(Records from a data source)
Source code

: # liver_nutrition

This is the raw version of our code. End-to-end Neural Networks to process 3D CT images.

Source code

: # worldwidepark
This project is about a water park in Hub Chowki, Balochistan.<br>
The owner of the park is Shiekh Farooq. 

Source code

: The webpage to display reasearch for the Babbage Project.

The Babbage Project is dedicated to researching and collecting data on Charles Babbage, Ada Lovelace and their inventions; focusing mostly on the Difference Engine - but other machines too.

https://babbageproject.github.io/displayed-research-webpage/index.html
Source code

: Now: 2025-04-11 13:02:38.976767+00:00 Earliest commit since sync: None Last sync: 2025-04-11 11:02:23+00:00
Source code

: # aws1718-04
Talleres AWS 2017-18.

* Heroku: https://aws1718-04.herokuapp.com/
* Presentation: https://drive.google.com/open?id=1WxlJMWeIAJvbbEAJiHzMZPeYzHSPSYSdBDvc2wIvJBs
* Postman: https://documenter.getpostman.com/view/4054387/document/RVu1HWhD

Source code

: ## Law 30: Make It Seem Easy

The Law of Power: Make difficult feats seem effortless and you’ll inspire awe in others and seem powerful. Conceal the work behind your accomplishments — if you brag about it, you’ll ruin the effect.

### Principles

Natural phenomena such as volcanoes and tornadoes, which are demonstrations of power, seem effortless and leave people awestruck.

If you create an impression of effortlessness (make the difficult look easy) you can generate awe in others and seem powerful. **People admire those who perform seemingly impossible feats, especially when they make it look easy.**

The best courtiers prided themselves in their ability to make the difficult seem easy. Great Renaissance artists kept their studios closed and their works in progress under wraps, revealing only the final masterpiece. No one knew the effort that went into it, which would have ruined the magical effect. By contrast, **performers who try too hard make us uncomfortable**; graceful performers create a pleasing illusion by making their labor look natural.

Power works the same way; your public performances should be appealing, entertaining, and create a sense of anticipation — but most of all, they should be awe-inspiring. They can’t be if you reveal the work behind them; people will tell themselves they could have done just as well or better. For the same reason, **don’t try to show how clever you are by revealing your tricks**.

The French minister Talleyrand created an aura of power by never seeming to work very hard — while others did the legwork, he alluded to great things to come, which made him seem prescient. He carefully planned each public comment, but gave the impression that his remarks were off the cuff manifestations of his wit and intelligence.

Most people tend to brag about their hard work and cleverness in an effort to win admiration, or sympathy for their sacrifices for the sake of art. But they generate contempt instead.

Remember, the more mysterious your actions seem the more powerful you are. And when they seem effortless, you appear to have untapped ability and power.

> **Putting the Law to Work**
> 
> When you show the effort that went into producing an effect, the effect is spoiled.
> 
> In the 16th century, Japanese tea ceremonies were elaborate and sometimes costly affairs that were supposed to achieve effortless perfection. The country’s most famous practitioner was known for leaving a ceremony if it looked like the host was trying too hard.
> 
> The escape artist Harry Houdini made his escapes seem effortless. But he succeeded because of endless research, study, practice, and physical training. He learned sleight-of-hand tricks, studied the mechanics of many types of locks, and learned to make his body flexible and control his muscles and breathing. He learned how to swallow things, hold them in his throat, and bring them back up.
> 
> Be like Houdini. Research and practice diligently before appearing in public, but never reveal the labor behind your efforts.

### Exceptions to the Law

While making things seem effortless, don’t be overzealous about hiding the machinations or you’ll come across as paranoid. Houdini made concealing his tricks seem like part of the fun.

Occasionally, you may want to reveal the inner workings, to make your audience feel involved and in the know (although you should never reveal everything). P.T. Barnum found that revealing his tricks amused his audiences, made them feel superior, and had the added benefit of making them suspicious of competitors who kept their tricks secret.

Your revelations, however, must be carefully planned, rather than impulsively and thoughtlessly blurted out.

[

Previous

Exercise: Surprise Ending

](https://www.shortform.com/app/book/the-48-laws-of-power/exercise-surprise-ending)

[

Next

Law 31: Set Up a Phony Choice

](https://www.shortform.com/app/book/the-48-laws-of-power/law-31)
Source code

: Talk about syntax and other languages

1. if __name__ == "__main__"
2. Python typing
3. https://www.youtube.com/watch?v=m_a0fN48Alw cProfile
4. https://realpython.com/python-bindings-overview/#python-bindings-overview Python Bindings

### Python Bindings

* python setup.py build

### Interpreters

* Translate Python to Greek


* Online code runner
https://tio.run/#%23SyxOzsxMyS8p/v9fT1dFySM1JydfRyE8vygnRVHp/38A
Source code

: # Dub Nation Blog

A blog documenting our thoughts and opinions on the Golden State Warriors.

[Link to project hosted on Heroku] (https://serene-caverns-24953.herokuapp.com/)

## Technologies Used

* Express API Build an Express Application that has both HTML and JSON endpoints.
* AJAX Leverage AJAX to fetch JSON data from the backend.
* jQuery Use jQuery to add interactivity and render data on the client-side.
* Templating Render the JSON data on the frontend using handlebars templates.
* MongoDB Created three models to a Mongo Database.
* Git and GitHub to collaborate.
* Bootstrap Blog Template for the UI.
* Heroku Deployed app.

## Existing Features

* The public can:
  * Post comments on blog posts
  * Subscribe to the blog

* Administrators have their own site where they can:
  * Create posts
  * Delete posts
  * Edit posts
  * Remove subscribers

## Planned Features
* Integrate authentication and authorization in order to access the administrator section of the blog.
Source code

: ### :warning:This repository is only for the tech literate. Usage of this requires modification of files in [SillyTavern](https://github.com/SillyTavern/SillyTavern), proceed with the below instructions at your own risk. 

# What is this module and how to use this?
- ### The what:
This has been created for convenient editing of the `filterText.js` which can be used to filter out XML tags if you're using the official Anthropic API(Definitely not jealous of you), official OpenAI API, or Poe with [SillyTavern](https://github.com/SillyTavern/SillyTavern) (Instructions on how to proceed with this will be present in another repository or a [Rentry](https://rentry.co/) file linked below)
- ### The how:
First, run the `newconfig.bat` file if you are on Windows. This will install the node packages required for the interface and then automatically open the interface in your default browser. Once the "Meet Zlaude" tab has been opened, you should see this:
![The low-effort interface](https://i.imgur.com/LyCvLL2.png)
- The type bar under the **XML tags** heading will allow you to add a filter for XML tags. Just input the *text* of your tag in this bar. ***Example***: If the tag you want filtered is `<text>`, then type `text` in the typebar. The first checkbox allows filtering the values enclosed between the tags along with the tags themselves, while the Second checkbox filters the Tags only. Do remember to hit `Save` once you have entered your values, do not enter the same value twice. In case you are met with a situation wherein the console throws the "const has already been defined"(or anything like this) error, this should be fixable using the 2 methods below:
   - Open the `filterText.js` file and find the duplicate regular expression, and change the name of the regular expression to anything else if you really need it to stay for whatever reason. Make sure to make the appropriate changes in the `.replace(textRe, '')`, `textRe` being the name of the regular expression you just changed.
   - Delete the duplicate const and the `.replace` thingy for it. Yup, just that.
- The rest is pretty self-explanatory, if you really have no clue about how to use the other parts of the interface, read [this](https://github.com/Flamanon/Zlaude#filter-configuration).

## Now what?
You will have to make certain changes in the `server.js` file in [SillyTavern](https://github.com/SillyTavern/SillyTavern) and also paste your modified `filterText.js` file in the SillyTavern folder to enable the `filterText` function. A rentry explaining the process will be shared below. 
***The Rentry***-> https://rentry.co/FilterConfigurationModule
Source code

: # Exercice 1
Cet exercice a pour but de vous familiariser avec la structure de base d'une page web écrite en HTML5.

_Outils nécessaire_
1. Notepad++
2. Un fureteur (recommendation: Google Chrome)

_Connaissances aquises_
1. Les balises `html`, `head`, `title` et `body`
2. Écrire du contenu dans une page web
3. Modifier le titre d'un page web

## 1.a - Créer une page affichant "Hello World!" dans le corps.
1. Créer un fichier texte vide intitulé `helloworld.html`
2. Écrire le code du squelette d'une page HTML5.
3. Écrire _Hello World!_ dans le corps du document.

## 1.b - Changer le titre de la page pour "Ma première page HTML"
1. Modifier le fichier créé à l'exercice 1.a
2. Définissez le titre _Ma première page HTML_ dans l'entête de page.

...

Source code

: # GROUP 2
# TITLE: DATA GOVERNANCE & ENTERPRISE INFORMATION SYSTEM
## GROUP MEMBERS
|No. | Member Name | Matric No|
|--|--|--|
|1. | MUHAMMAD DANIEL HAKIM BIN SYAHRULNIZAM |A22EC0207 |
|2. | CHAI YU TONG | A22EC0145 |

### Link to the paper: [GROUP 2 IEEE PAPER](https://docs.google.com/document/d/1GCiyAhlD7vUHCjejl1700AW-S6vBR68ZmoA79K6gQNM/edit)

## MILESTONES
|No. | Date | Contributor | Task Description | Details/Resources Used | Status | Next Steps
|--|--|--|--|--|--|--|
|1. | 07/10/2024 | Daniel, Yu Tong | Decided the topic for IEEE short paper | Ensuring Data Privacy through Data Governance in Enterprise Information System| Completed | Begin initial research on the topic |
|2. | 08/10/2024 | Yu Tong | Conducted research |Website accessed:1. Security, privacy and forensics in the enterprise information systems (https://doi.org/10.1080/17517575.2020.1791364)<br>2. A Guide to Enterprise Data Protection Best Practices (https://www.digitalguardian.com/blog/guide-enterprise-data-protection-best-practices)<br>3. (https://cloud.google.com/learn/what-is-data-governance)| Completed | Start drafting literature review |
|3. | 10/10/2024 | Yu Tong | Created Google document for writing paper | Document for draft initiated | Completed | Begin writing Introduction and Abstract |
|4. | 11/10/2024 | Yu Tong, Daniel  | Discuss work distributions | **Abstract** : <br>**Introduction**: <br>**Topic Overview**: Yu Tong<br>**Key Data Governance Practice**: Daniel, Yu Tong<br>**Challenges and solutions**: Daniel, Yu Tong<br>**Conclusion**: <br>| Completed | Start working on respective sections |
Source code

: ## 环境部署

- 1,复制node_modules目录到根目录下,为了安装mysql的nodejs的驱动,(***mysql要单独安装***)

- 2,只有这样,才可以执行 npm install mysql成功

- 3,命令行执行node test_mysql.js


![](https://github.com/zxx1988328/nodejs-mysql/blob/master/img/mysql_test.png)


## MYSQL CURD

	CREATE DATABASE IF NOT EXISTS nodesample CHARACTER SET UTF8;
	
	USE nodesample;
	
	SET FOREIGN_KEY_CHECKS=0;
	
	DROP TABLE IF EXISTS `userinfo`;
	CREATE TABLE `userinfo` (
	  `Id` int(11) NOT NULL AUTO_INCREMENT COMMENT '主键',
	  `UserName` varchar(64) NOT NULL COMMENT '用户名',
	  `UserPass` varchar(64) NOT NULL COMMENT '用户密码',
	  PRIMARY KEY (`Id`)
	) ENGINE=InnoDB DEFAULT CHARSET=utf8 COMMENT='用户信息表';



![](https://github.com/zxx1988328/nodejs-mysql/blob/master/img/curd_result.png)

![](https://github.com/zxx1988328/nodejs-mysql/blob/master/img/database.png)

> **REQUIRED ACTION**
Pull every line with the string "corps" from the data above.

> **FINAL ANSWER**
## 1.a - Créer une page affichant "Hello World!" dans le corps.
3. Écrire _Hello World!_ dans le corps du document.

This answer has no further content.